Again, nothing, only the scrape of utensil on plate and her own sobs bubbling up from her throat.

She could hear her sister, Amy's, pitiful cries as she struggled to breathe, while swallowing the water their father forced down her throat. Only when she vomited was she allowed to stop drinking long enough to catch a breath. Then once again made to drink and drink and drink. She'd been locked in the bathroom with him for twenty long cruel minutes as he drilled her on proper dinner etiquette. Her crime had been gulping her milk too loudly at the dinner table. In her mind, Crystal could not see how such an indiscretion could warrant so cruel a punishment. Dad had dragged Amy by the hair, jerking her from the dinner table, sloshing a pitcher of water and headed for the bathroom. He'd been forcing her to drink ever since. All the while Crystal and her mother continued to sit before their dinner plates acting as if this were a normal family meal.
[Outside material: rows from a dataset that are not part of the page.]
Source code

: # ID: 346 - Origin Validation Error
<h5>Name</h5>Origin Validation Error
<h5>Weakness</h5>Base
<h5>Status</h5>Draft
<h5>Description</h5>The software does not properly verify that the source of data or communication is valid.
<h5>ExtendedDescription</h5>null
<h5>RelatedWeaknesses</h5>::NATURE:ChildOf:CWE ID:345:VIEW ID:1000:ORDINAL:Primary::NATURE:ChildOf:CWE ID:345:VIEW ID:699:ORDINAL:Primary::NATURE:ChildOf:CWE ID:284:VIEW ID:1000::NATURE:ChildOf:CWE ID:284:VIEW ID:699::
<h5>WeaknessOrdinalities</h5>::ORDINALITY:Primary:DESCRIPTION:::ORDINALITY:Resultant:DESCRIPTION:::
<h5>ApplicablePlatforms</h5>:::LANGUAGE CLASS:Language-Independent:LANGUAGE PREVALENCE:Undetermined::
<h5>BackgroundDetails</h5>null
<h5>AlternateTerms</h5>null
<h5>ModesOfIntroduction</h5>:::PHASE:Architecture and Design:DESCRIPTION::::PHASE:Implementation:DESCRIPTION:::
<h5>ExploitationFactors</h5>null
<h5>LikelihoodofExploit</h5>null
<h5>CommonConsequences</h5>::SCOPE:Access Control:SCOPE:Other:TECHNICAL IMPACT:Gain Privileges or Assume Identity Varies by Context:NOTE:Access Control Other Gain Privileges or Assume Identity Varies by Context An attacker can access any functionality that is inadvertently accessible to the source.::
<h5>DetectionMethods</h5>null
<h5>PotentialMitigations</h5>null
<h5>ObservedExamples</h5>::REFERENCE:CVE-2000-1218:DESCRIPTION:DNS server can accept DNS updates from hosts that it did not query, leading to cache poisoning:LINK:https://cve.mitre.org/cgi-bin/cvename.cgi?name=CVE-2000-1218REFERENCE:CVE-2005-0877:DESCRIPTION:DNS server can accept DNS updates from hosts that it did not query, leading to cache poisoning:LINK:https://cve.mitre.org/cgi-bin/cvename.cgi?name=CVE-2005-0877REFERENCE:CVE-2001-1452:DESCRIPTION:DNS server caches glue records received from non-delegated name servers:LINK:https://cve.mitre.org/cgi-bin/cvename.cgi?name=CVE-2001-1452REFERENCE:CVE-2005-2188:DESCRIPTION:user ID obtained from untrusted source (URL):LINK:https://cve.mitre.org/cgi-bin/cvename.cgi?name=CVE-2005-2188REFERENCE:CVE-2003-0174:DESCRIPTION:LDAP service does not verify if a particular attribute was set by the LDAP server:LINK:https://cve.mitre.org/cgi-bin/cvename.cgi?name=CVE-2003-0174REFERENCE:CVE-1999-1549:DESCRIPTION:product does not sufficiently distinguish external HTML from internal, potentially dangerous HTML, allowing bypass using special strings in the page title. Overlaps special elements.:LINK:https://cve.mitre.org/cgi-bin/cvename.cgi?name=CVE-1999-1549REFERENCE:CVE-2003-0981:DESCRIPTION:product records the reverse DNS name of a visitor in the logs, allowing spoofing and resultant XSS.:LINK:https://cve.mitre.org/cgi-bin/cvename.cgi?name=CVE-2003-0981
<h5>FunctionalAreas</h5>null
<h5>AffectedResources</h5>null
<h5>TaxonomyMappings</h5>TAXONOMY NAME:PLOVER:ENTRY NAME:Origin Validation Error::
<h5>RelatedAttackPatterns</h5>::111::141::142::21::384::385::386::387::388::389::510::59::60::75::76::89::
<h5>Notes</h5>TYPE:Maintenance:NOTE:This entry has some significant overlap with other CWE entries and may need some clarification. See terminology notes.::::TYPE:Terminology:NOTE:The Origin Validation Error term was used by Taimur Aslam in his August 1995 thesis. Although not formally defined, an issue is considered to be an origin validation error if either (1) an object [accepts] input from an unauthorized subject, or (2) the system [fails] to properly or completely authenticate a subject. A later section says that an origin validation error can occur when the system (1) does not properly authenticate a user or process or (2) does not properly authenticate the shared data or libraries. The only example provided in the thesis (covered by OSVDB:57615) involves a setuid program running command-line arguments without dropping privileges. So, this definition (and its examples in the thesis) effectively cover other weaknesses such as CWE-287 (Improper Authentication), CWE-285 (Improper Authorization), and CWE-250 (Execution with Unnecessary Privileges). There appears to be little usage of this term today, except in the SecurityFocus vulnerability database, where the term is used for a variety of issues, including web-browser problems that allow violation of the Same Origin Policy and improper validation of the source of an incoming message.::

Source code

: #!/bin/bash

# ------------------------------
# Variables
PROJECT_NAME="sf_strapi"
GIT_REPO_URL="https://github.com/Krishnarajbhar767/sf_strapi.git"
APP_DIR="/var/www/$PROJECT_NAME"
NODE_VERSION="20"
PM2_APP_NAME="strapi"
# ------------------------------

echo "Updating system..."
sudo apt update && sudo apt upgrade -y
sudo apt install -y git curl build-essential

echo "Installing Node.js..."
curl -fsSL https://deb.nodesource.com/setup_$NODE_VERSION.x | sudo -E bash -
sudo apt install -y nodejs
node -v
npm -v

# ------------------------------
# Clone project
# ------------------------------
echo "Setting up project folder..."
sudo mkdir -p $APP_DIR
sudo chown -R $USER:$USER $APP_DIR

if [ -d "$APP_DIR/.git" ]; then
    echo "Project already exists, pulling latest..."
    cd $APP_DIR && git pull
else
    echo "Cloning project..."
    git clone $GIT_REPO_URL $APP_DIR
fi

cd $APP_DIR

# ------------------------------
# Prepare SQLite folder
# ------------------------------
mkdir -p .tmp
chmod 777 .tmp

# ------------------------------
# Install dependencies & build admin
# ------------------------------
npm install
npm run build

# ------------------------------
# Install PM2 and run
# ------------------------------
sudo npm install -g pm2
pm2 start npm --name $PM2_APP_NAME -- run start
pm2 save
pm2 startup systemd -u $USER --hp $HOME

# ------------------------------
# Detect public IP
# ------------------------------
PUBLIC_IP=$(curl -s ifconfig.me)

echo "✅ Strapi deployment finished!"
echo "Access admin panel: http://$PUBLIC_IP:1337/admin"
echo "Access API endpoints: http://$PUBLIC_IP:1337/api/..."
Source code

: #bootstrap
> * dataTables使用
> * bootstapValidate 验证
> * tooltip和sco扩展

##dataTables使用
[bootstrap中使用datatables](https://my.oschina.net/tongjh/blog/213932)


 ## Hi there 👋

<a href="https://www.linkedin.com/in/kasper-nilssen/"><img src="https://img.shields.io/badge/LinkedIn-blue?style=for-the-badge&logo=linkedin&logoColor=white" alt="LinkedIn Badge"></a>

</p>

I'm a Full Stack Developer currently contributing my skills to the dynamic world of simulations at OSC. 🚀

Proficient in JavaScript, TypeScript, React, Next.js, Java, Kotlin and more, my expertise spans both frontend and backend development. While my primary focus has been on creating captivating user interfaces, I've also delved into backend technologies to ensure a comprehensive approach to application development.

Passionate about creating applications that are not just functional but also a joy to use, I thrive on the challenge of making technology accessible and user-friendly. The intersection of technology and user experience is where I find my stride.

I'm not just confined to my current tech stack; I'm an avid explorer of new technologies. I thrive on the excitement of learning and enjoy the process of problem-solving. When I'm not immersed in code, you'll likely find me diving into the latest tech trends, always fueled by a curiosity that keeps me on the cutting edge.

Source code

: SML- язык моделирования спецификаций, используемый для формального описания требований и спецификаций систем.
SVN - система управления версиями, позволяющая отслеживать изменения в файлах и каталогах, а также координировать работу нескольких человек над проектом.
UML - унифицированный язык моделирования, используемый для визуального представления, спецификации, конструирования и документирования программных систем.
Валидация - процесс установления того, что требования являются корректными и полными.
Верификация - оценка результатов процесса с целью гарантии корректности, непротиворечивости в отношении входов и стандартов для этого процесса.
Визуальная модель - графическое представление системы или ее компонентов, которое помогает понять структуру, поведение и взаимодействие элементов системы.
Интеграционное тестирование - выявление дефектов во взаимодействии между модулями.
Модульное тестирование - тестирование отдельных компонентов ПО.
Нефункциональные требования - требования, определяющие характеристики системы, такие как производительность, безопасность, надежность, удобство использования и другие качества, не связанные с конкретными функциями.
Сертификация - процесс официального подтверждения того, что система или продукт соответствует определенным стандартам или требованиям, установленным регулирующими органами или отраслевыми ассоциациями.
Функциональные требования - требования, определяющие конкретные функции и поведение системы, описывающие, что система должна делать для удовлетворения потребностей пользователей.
In some ways it was. Amy was not the only one who occasionally needed correction. Crystal carried her own scars from a lesson in table manners . Dad had taught her never, to use her fingers to push food onto a fork. His method of teaching had meant a quick trip to the stove where gravy bubbled in the frying pan. Crystal's hand had been shoved down into the brown sauce and held there until her screams assured him she would never make the same mistake again. As painful as that lesson had been, it was nothing compared to this; hearing Amy's cries and being unable to rescue her.

At last her fathers rage subsided and he stopped the torment as quickly as he'd started. Without saying a word, he and Amy headed back to the dinner table, sat down quietly, and continued their meal as if nothing had taken place.

Crystal's mother glanced up at her husband and said, " For dessert I made peach cobbler. Won't that be nice girls?"

2 comments:

Eva Marie Sutter said...

Great writing, Flutterby! All of your characters are so real. Let this be the beginning of one great book!

Luke Leger said...

Powefull stuff. The emotions of the characters really come through.